*Problem:* Beginning with the line where "- **Tapan Nayan Banker | Tapan Banker:** licence" appears, repeat every remaining line of the entries exactly, the last line included.

*Supplied entries:*
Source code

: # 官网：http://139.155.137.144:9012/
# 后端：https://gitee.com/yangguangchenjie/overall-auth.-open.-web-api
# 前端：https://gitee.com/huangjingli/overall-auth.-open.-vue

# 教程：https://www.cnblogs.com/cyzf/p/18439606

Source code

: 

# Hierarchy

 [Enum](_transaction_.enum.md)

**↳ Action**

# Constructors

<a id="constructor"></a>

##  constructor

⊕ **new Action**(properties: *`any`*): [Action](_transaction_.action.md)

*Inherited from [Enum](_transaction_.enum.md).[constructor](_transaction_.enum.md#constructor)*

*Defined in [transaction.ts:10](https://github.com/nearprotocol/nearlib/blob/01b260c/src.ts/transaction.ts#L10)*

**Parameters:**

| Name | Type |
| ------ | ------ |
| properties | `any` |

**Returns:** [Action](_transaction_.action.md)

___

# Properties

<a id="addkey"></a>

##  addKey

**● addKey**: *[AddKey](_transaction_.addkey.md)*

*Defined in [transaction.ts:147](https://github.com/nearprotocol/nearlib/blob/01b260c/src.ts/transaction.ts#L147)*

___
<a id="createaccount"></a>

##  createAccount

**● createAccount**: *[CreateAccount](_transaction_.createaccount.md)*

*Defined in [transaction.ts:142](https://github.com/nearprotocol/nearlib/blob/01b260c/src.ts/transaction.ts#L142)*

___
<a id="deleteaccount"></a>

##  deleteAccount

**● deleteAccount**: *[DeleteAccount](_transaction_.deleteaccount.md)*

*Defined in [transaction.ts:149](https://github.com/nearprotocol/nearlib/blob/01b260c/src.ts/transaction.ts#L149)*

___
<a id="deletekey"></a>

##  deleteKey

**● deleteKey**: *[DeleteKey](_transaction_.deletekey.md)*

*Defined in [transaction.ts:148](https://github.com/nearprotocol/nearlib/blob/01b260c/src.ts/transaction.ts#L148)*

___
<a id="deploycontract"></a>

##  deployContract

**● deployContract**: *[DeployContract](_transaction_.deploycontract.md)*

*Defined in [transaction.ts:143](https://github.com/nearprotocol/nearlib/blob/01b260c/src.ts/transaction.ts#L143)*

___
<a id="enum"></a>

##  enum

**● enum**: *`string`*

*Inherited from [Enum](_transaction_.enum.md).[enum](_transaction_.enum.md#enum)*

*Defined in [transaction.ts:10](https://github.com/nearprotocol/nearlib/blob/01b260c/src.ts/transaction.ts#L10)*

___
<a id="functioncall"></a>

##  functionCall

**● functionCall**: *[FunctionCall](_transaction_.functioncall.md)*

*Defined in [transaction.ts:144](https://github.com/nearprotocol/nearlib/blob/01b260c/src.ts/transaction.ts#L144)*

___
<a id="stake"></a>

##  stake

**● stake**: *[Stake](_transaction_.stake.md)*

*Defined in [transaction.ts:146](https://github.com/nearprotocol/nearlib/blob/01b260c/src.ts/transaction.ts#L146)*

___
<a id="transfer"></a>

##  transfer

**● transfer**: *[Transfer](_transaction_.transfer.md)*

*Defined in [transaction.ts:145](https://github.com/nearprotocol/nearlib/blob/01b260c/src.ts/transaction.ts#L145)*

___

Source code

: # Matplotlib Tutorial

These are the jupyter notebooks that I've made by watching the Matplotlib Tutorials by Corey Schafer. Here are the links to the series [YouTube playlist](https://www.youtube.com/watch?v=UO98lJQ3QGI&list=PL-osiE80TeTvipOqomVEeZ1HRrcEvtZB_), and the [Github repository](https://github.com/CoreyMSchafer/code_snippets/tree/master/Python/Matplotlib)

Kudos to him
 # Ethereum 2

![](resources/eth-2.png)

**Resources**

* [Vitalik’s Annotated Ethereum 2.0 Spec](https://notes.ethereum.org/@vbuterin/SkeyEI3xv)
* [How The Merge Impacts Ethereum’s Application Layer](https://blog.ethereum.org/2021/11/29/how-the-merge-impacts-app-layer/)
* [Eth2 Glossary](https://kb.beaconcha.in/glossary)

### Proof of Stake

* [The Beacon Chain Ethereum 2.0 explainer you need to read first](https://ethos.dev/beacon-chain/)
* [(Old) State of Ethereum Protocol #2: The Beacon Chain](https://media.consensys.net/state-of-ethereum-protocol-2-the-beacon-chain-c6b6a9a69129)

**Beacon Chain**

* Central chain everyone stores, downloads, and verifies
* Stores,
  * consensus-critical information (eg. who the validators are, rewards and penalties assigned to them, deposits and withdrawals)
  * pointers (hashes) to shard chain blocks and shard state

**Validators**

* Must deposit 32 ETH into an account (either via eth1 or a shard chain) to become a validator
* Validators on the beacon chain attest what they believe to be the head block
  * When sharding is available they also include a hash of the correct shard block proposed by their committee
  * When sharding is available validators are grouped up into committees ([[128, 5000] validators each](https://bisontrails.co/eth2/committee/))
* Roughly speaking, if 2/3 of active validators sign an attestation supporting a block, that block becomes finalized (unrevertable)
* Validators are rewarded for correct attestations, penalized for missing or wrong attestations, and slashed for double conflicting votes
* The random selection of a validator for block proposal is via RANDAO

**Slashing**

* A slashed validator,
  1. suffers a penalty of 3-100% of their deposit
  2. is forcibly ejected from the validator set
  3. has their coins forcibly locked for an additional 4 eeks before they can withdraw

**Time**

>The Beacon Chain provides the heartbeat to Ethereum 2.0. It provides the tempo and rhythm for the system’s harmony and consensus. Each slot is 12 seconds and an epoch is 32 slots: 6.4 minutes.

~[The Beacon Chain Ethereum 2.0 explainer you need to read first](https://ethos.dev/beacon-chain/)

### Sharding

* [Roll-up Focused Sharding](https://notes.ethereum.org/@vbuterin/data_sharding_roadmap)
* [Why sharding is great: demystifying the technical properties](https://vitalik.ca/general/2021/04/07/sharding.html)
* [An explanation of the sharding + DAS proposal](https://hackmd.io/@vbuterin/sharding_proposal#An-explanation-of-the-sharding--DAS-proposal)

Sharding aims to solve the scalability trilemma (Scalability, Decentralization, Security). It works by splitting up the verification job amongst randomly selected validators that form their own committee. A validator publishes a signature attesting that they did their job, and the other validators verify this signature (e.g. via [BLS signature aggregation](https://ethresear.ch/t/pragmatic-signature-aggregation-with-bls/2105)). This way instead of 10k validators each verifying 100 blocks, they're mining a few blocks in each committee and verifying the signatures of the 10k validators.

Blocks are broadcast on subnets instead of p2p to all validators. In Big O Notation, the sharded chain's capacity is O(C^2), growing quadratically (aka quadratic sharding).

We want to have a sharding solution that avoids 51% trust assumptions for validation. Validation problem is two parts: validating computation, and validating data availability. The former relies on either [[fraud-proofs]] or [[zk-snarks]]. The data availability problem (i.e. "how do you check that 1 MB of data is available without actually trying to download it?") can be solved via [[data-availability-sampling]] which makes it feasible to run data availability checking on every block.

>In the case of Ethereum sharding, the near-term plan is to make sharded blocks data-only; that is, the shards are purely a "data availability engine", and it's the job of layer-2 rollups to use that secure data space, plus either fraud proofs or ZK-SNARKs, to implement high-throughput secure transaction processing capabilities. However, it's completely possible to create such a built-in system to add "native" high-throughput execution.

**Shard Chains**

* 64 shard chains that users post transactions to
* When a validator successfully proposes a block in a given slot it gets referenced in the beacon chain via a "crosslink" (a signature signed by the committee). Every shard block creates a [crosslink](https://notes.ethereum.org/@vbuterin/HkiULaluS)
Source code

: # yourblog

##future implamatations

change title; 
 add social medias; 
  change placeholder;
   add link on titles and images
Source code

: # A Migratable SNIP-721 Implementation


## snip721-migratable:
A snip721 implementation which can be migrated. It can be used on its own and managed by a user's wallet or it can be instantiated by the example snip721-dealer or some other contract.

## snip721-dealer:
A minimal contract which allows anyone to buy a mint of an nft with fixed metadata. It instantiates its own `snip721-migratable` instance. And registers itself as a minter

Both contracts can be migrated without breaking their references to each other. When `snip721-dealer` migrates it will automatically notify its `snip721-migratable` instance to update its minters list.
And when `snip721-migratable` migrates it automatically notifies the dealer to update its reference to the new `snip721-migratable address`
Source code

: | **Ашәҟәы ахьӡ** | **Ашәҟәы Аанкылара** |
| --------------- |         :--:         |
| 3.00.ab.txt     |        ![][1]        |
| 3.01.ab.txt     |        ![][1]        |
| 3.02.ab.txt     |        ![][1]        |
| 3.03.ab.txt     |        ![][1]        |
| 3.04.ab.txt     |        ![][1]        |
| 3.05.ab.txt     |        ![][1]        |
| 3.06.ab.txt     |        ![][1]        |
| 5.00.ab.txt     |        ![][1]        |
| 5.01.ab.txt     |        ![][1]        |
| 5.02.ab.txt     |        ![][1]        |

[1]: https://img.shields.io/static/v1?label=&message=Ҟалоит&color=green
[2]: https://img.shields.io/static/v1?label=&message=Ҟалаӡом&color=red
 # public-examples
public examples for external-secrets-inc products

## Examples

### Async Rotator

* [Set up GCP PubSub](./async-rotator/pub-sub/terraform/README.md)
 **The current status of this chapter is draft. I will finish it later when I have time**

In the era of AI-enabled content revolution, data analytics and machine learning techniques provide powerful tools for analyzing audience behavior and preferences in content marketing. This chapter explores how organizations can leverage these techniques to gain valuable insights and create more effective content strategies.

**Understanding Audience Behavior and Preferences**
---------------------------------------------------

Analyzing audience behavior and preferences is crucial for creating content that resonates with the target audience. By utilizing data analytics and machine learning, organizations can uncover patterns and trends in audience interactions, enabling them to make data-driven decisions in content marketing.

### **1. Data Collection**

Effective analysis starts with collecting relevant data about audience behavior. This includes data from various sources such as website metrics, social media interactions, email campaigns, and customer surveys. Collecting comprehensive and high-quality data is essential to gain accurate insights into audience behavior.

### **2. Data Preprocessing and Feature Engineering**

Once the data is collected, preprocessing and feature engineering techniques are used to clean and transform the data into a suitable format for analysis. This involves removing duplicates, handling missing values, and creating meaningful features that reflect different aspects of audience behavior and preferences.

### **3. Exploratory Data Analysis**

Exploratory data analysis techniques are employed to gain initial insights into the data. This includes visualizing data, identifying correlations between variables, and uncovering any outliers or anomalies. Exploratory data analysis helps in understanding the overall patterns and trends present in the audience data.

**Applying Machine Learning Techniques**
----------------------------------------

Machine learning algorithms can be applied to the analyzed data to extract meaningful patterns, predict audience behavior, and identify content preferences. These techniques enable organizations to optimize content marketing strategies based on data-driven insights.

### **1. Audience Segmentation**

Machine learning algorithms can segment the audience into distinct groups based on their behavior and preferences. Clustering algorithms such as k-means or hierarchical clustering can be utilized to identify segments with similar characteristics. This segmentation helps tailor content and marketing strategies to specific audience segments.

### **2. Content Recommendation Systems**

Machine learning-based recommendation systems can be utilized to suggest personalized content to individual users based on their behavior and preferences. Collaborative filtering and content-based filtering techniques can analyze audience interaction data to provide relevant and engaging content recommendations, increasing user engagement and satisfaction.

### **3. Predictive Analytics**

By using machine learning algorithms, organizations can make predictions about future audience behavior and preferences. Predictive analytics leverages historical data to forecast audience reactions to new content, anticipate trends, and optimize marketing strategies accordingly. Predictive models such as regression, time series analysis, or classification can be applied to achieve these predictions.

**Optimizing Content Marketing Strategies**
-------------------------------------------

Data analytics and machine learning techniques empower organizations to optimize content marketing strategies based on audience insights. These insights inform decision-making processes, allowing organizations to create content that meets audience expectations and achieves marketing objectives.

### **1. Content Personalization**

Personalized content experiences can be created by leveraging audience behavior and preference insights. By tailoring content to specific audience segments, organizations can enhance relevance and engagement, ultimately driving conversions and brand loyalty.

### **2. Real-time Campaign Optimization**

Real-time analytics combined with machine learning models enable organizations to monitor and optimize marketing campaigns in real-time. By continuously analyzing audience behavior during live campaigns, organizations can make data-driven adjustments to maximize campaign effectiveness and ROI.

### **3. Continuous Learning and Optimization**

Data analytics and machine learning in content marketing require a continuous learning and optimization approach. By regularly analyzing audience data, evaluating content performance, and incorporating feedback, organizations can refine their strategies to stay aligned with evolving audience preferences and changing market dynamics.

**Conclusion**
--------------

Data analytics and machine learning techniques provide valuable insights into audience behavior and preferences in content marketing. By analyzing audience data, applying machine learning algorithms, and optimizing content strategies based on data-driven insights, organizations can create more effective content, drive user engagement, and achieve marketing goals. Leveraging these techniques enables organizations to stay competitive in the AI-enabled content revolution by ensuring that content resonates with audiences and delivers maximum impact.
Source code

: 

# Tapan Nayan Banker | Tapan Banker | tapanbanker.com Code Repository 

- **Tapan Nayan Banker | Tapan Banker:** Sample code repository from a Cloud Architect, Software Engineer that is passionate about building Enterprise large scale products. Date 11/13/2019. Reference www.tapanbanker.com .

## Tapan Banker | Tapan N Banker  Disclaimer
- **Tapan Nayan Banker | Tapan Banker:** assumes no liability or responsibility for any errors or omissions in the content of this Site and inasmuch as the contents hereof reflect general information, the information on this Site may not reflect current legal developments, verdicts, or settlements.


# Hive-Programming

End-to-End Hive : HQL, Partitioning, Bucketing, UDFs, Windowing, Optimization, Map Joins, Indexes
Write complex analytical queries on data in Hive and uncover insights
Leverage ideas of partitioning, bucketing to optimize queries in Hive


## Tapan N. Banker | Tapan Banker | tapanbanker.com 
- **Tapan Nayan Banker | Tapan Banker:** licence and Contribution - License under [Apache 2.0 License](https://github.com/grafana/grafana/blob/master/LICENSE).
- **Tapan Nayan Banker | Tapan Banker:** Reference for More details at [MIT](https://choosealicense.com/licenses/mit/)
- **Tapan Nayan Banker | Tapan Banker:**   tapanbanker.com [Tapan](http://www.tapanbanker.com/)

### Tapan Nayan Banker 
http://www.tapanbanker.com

*Output for this task:*
- **Tapan Nayan Banker | Tapan Banker:** licence and Contribution - License under [Apache 2.0 License](https://github.com/grafana/grafana/blob/master/LICENSE).
- **Tapan Nayan Banker | Tapan Banker:** Reference for More details at [MIT](https://choosealicense.com/licenses/mit/)
- **Tapan Nayan Banker | Tapan Banker:**   tapanbanker.com [Tapan](http://www.tapanbanker.com/)

### Tapan Nayan Banker 
http://www.tapanbanker.com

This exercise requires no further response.